==== Data to use ====

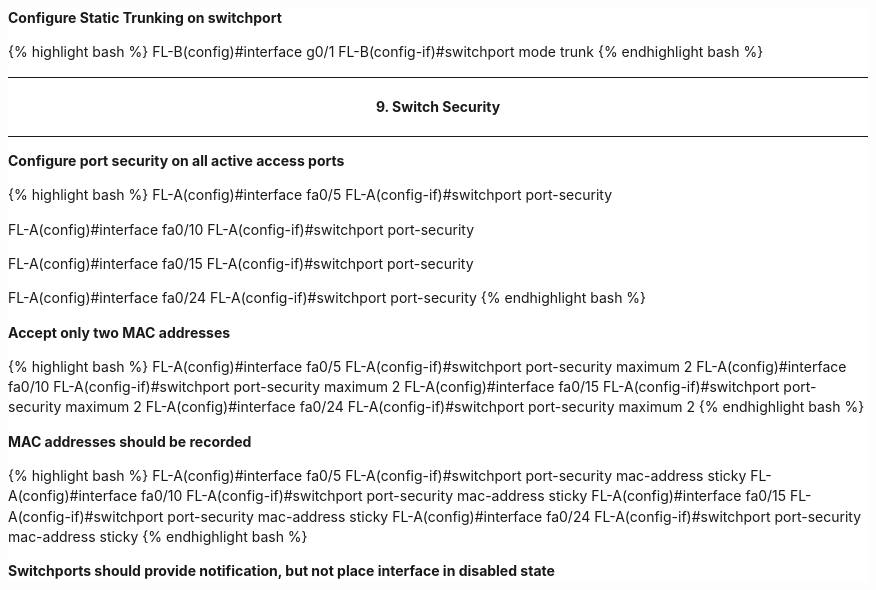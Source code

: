 **Configure Static Trunking on switchport**

{% highlight bash %}
FL-B(config)#interface g0/1
FL-B(config-if)#switchport mode trunk
{% endhighlight bash %}

***

#### <center>9. Switch Security</center>

***

**Configure port security on all active access ports**

{% highlight bash %}
FL-A(config)#interface fa0/5
FL-A(config-if)#switchport port-security

FL-A(config)#interface fa0/10
FL-A(config-if)#switchport port-security

FL-A(config)#interface fa0/15
FL-A(config-if)#switchport port-security

FL-A(config)#interface fa0/24
FL-A(config-if)#switchport port-security
{% endhighlight bash %}

**Accept only two MAC addresses**

{% highlight bash %}
FL-A(config)#interface fa0/5
FL-A(config-if)#switchport port-security maximum 2
FL-A(config)#interface fa0/10
FL-A(config-if)#switchport port-security maximum 2
FL-A(config)#interface fa0/15
FL-A(config-if)#switchport port-security maximum 2
FL-A(config)#interface fa0/24
FL-A(config-if)#switchport port-security maximum 2
{% endhighlight bash %}

**MAC addresses should be recorded**

{% highlight bash %}
FL-A(config)#interface fa0/5
FL-A(config-if)#switchport port-security mac-address sticky
FL-A(config)#interface fa0/10
FL-A(config-if)#switchport port-security mac-address sticky
FL-A(config)#interface fa0/15
FL-A(config-if)#switchport port-security mac-address sticky
FL-A(config)#interface fa0/24
FL-A(config-if)#switchport port-security mac-address sticky
{% endhighlight bash %}

**Switchports should provide notification, but not place interface in disabled state**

====

The problem: Scan the entries above for the word "addresses". Report the lines that hold it.

Exercise response:
**Accept only two MAC addresses**
**MAC addresses should be recorded**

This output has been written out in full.